Abstract

Abstract The International Criminal Court usually must rely on the States Parties to the Rome Statute to arrest and surrender suspects. Since the Court can assume jurisdiction over Non-State Parties’ officials, a dilemma thus arises of their immunity when this occurs as it did in the recent arrest warrant for Putin. This article primarily examines one of the avenues explored by the Court to remove immunity, specifically the Customary International Law Avenue. First, under this Avenue, the Court removes “vertical immunity” by arguing that either (1) international courts gradually constitute exceptions to traditional customary immunity rules, or (2) traditional customary immunity rules are never applicable in international courts.

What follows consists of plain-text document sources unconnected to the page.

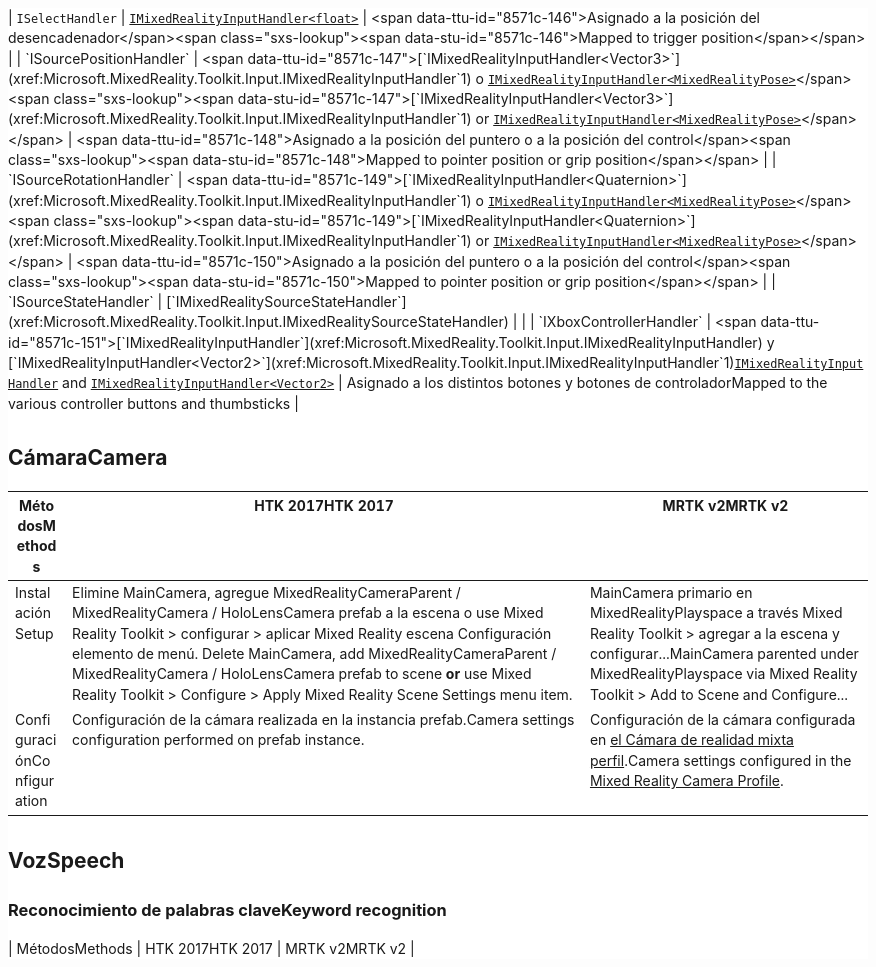 | `ISelectHandler` | [`IMixedRealityInputHandler<float>`](xref:Microsoft.MixedReality.Toolkit.Input.IMixedRealityInputHandler`1) | <span data-ttu-id="8571c-146">Asignado a la posición del desencadenador</span><span class="sxs-lookup"><span data-stu-id="8571c-146">Mapped to trigger position</span></span> |
| `ISourcePositionHandler` | <span data-ttu-id="8571c-147">[`IMixedRealityInputHandler<Vector3>`](xref:Microsoft.MixedReality.Toolkit.Input.IMixedRealityInputHandler`1) o [`IMixedRealityInputHandler<MixedRealityPose>`](xref:Microsoft.MixedReality.Toolkit.Input.IMixedRealityInputHandler`1)</span><span class="sxs-lookup"><span data-stu-id="8571c-147">[`IMixedRealityInputHandler<Vector3>`](xref:Microsoft.MixedReality.Toolkit.Input.IMixedRealityInputHandler`1) or [`IMixedRealityInputHandler<MixedRealityPose>`](xref:Microsoft.MixedReality.Toolkit.Input.IMixedRealityInputHandler`1)</span></span> | <span data-ttu-id="8571c-148">Asignado a la posición del puntero o a la posición del control</span><span class="sxs-lookup"><span data-stu-id="8571c-148">Mapped to pointer position or grip position</span></span> |
| `ISourceRotationHandler` | <span data-ttu-id="8571c-149">[`IMixedRealityInputHandler<Quaternion>`](xref:Microsoft.MixedReality.Toolkit.Input.IMixedRealityInputHandler`1) o [`IMixedRealityInputHandler<MixedRealityPose>`](xref:Microsoft.MixedReality.Toolkit.Input.IMixedRealityInputHandler`1)</span><span class="sxs-lookup"><span data-stu-id="8571c-149">[`IMixedRealityInputHandler<Quaternion>`](xref:Microsoft.MixedReality.Toolkit.Input.IMixedRealityInputHandler`1) or [`IMixedRealityInputHandler<MixedRealityPose>`](xref:Microsoft.MixedReality.Toolkit.Input.IMixedRealityInputHandler`1)</span></span> | <span data-ttu-id="8571c-150">Asignado a la posición del puntero o a la posición del control</span><span class="sxs-lookup"><span data-stu-id="8571c-150">Mapped to pointer position or grip position</span></span> |
| `ISourceStateHandler` | [`IMixedRealitySourceStateHandler`](xref:Microsoft.MixedReality.Toolkit.Input.IMixedRealitySourceStateHandler) | |
| `IXboxControllerHandler` | <span data-ttu-id="8571c-151">[`IMixedRealityInputHandler`](xref:Microsoft.MixedReality.Toolkit.Input.IMixedRealityInputHandler) y [`IMixedRealityInputHandler<Vector2>`](xref:Microsoft.MixedReality.Toolkit.Input.IMixedRealityInputHandler`1)</span><span class="sxs-lookup"><span data-stu-id="8571c-151">[`IMixedRealityInputHandler`](xref:Microsoft.MixedReality.Toolkit.Input.IMixedRealityInputHandler) and [`IMixedRealityInputHandler<Vector2>`](xref:Microsoft.MixedReality.Toolkit.Input.IMixedRealityInputHandler`1)</span></span> | <span data-ttu-id="8571c-152">Asignado a los distintos botones y botones de controlador</span><span class="sxs-lookup"><span data-stu-id="8571c-152">Mapped to the various controller buttons and thumbsticks</span></span> |

## <a name="camera"></a><span data-ttu-id="8571c-153">Cámara</span><span class="sxs-lookup"><span data-stu-id="8571c-153">Camera</span></span>

|        <span data-ttu-id="8571c-154">Métodos</span><span class="sxs-lookup"><span data-stu-id="8571c-154">Methods</span></span>                    | <span data-ttu-id="8571c-155">HTK 2017</span><span class="sxs-lookup"><span data-stu-id="8571c-155">HTK 2017</span></span> |  <span data-ttu-id="8571c-156">MRTK v2</span><span class="sxs-lookup"><span data-stu-id="8571c-156">MRTK v2</span></span>  |
|---------------------------|----------|-----------|
| <span data-ttu-id="8571c-157">Instalación</span><span class="sxs-lookup"><span data-stu-id="8571c-157">Setup</span></span>                     | <span data-ttu-id="8571c-158">Elimine MainCamera, agregue MixedRealityCameraParent / MixedRealityCamera / HoloLensCamera prefab a la escena o use Mixed Reality Toolkit > configurar > aplicar Mixed Reality escena Configuración elemento de menú. </span><span class="sxs-lookup"><span data-stu-id="8571c-158">Delete MainCamera, add MixedRealityCameraParent / MixedRealityCamera / HoloLensCamera prefab to scene **or** use Mixed Reality Toolkit > Configure > Apply Mixed Reality Scene Settings menu item.</span></span> | <span data-ttu-id="8571c-159">MainCamera primario en MixedRealityPlayspace a través Mixed Reality Toolkit > agregar a la escena y configurar...</span><span class="sxs-lookup"><span data-stu-id="8571c-159">MainCamera parented under MixedRealityPlayspace via Mixed Reality Toolkit > Add to Scene and Configure...</span></span> |
| <span data-ttu-id="8571c-160">Configuración</span><span class="sxs-lookup"><span data-stu-id="8571c-160">Configuration</span></span>             | <span data-ttu-id="8571c-161">Configuración de la cámara realizada en la instancia prefab.</span><span class="sxs-lookup"><span data-stu-id="8571c-161">Camera settings configuration performed on prefab instance.</span></span> | <span data-ttu-id="8571c-162">Configuración de la cámara configurada en [el Cámara de realidad mixta perfil](xref:Microsoft.MixedReality.Toolkit.MixedRealityCameraProfile).</span><span class="sxs-lookup"><span data-stu-id="8571c-162">Camera settings configured in the [Mixed Reality Camera Profile](xref:Microsoft.MixedReality.Toolkit.MixedRealityCameraProfile).</span></span> |

## <a name="speech"></a><span data-ttu-id="8571c-163">Voz</span><span class="sxs-lookup"><span data-stu-id="8571c-163">Speech</span></span>

### <a name="keyword-recognition"></a><span data-ttu-id="8571c-164">Reconocimiento de palabras clave</span><span class="sxs-lookup"><span data-stu-id="8571c-164">Keyword recognition</span></span>

|         <span data-ttu-id="8571c-165">Métodos</span><span class="sxs-lookup"><span data-stu-id="8571c-165">Methods</span></span>                   | <span data-ttu-id="8571c-166">HTK 2017</span><span class="sxs-lookup"><span data-stu-id="8571c-166">HTK 2017</span></span> |  <span data-ttu-id="8571c-167">MRTK v2</span><span class="sxs-lookup"><span data-stu-id="8571c-167">MRTK v2</span></span>  |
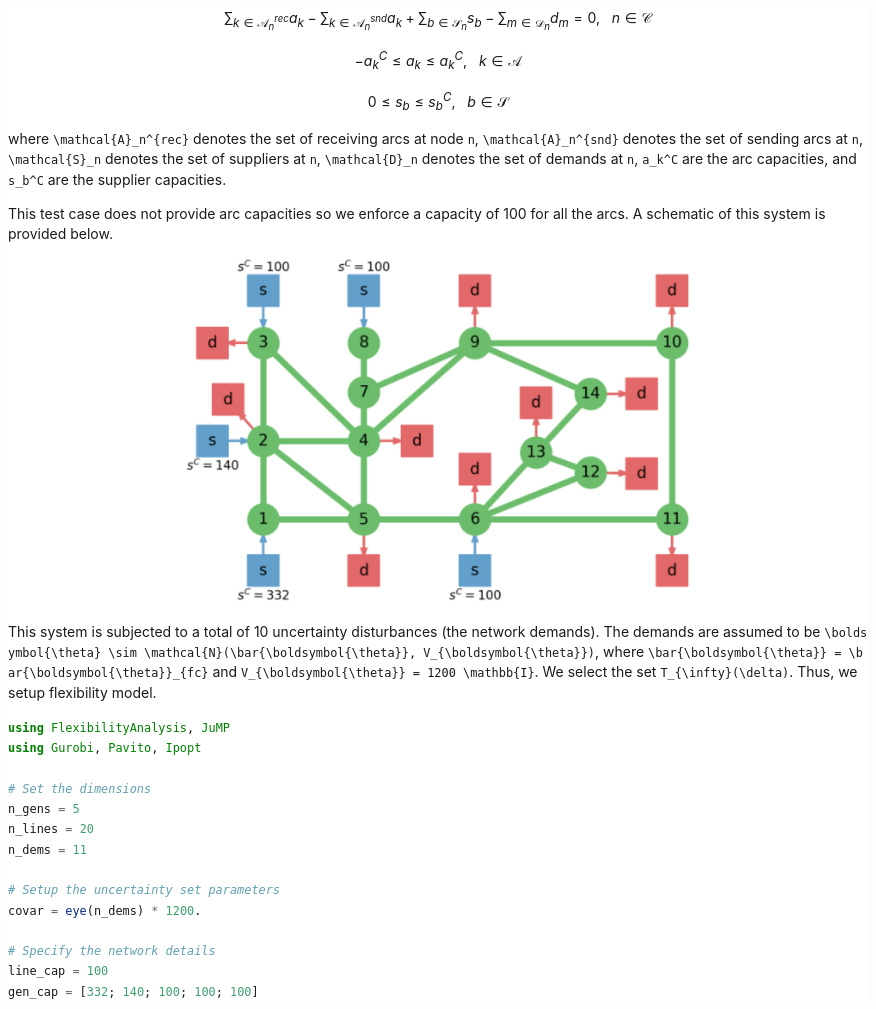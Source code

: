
 ```math
\begin{equation}
	\sum_{k \in \mathcal{A}_n^{rec}} a_k - \sum_{k \in \mathcal{A}_n^{snd}} a_k + \sum_{b \in \mathcal{S}_n} s_b - \sum_{m \in \mathcal{D}_n} d_m = 0, \ \ \ n \in \mathcal{C}
\end{equation}
```
```math
\begin{equation}
	-a_k^C \leq a_k \leq a_k^C, \ \ \ k \in \mathcal{A}
\end{equation}
```
```math
\begin{equation}
	0 \leq s_b \leq s_b^C, \ \ \ b \in \mathcal{S}
\end{equation}
```
where ``\mathcal{A}_n^{rec}`` denotes the set of receiving arcs at node ``n``,
``\mathcal{A}_n^{snd}`` denotes the set of sending arcs at ``n``, ``\mathcal{S}_n``
denotes the set of suppliers at ``n``, ``\mathcal{D}_n`` denotes the set of demands
at ``n``, ``a_k^C`` are the arc capacities, and ``s_b^C`` are the supplier capacities.

This test case does not provide arc capacities so we enforce a capacity of 100 for
all the arcs. A schematic of this system is provided below.

![ieee14](images/ieee14_diagram.png)

This system is subjected to a total of 10 uncertainty disturbances (the network
demands). The demands are assumed to be ``\boldsymbol{\theta} \sim \mathcal{N}(\bar{\boldsymbol{\theta}}, V_{\boldsymbol{\theta}})``,
where ``\bar{\boldsymbol{\theta}} = \bar{\boldsymbol{\theta}}_{fc}`` and
``V_{\boldsymbol{\theta}} = 1200 \mathbb{I}``. We select the set
``T_{\infty}(\delta)``. Thus, we setup flexibility model.

```julia
using FlexibilityAnalysis, JuMP
using Gurobi, Pavito, Ipopt

# Set the dimensions
n_gens = 5
n_lines = 20
n_dems = 11

# Setup the uncertainty set parameters
covar = eye(n_dems) * 1200.

# Specify the network details
line_cap = 100
gen_cap = [332; 140; 100; 100; 100]

```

However, this article contends that both approaches are difficult to justify. The former fails as relevant evidence does not meet the threshold of constituting exceptions to existing customary rules. The latter is similarly untenable as it does not provide a convincing definition of what is known as “international courts” which could legitimately justify the different application of immunity rules in these and in domestic courts. Second, this Avenue proceeds to remove “horizontal immunity” by recharacterizing States Parties as surrogates of international criminal jurisdiction rather than exercising domestic criminal jurisdiction which renders “horizontal immunity” irrelevant. This article argues instead that there is a difference between States Parties assuming an international obligations and implementing them domestically. Additionally, the Rome Statute grants considerable deference to States Parties for arrest and surrender within their own territory which makes it inappropriate to regard these as mere “jurisdictional surrogates” of international criminal jurisdiction. If the Customary International Law Avenue is ultimately adopted, it would have a profound impact on the practice of the International Criminal Court and beyond.